Back at the hostel, we cleaned, steamed, and sauced our massive mussel haul, feeling a little bad about taking more food from mother ocean than the seven of us could manage to eat. But it was a delicious foraged meal, and I'm proud to say no one got food poisoning.
Rising early in the morning, I rode side by side crashing waves until midday, trying to catch up on the miles I traded for shellfish. It was then that I came to the small fishing village of Moreki, famous throughout New Zealand for two things; the bizarre boulders that dot the shoreline, and a seafood restaurant run by a little old lady named Fleur. The ambitious Fleur didn't only open her own restaurant, she decided to buy her own fishing boat, to ensure everything served on your plate just came out of the sea that morning. When I arrived around lunchtime, this place was packed with more diners than the population of the town. A lovely couple from down south invited me to squeeze in at their table, and enlivened my meal with stories of their own travels, and of the horsebreeding they do back home. I had been hearing about this restaurant since arriving in Aukland, and the meal did not leave me disapointed. I chose the scallops which came in some kind of heavenly cream sauce, and ate in rapture. As I strolled along the shore to the boulders, I couldn't help but feel that this place was a dreamworld, or at least some kind of halfway point between earth and heaven. I then I saw before me, stuck in the sand like black marbles dropped from the fists of clumsy angels, the moreki boulders, in all their perfection, still amongst the eternal tide. How these massive, heavy, perfectly spherical boulders managed to make their way down to the beach, I don't know, but there they lay, quietly weathering away into sand. Honeycomb like patterns form cracks along the surface of the boulders, which will eventually split it open like a giant dinosaur egg, to reveal a hollow center. I traced my fingers along its smooth surface, following the paths of the faultlines, until time wore away to timelessness. Only when I withdrew my hand, at last I felt the pull to continue onward up the coast, gliding one kilometer at a time closer to my inevitable goal. Just as the hills began to glow with the sharp angle of the low sun, I found a place called Old Bones to rest for the evening. Another idylic kind of place where the crashing waves just steps away may enter your dreams at night, I tucked in filled with contentment. And, again, I spent the evening in good company, sipping tea and playing chess with my roomate for the night.
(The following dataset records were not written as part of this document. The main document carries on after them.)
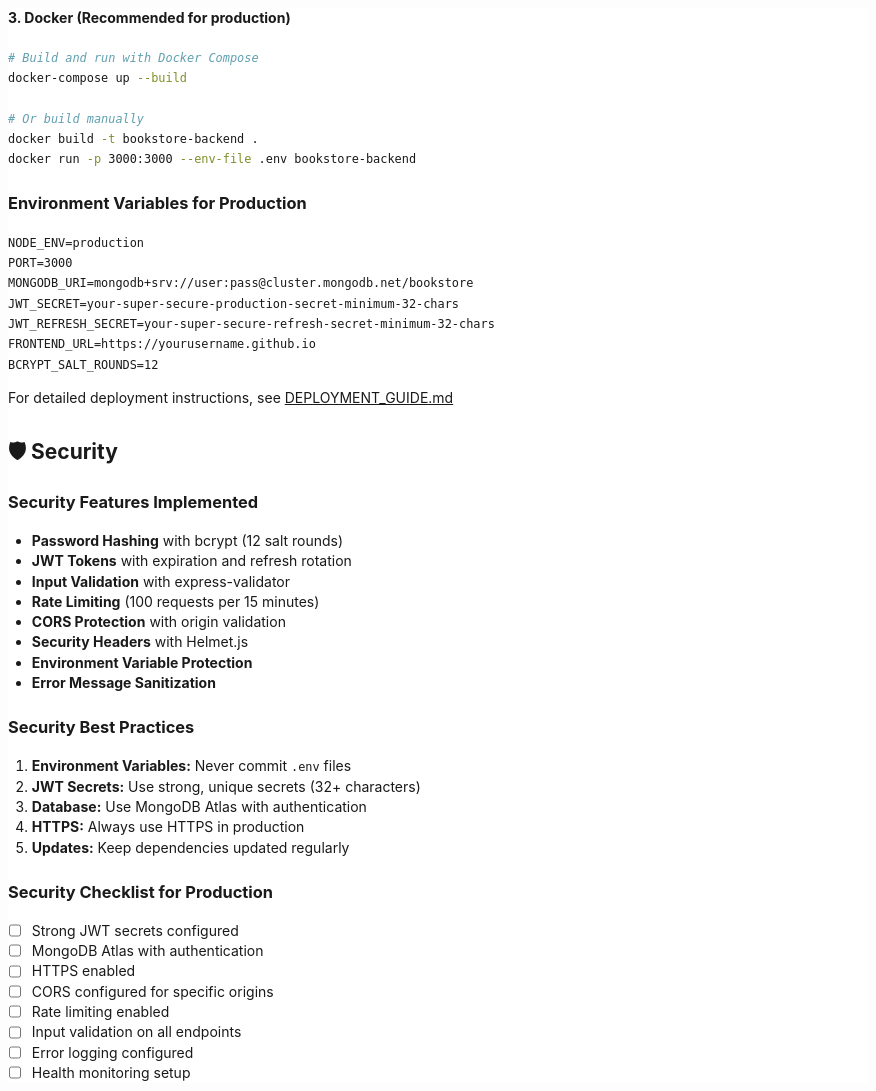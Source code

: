 #### 3. Docker (Recommended for production)

```bash
# Build and run with Docker Compose
docker-compose up --build

# Or build manually
docker build -t bookstore-backend .
docker run -p 3000:3000 --env-file .env bookstore-backend
```

### Environment Variables for Production

```env
NODE_ENV=production
PORT=3000
MONGODB_URI=mongodb+srv://user:pass@cluster.mongodb.net/bookstore
JWT_SECRET=your-super-secure-production-secret-minimum-32-chars
JWT_REFRESH_SECRET=your-super-secure-refresh-secret-minimum-32-chars
FRONTEND_URL=https://yourusername.github.io
BCRYPT_SALT_ROUNDS=12
```

For detailed deployment instructions, see [DEPLOYMENT_GUIDE.md](./DEPLOYMENT_GUIDE.md)

## 🛡️ Security

### Security Features Implemented

- **Password Hashing** with bcrypt (12 salt rounds)
- **JWT Tokens** with expiration and refresh rotation
- **Input Validation** with express-validator
- **Rate Limiting** (100 requests per 15 minutes)
- **CORS Protection** with origin validation
- **Security Headers** with Helmet.js
- **Environment Variable Protection**
- **Error Message Sanitization**

### Security Best Practices

1. **Environment Variables:** Never commit `.env` files
2. **JWT Secrets:** Use strong, unique secrets (32+ characters)
3. **Database:** Use MongoDB Atlas with authentication
4. **HTTPS:** Always use HTTPS in production
5. **Updates:** Keep dependencies updated regularly

### Security Checklist for Production

- [ ] Strong JWT secrets configured
- [ ] MongoDB Atlas with authentication
- [ ] HTTPS enabled
- [ ] CORS configured for specific origins
- [ ] Rate limiting enabled
- [ ] Input validation on all endpoints
- [ ] Error logging configured
- [ ] Health monitoring setup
One the third day, I had to tear myself away from the seashore, wishing you could draw out certain moments in your life longer than others. Upwards through Oamaru, a hearty tailwind helped me make it all the way to Timaru by the afternoon. I had hardly pulled into the drive of my lodging, before the owner rushed out to meet me, telling me to lock up my bike and get in the car. I had to think for a moment if he was mad or just really friendly. But he explained that they were just about to depart for the food and wine festival going on that day, and was taking some of the backpackers and his mother along. A benefit festival for the new hospice, our twenty dollar admission got us into a dizzying frenzy of wine tasting, sampling manuka honeyed deer meat and chilling out to the sounds of local celtic and dub bands like the Black Seeds. Cycling so much has made my tolerance for alcohaul close to zero, and I was easily out-drank by a Japanese girl, the bubbly Yuki San, who kept insisting I have more Reisling. The rest of the evening is a bit fuzzy, and somehow I've wound up with a photo on my camera of myself possing with a bunch of nuns.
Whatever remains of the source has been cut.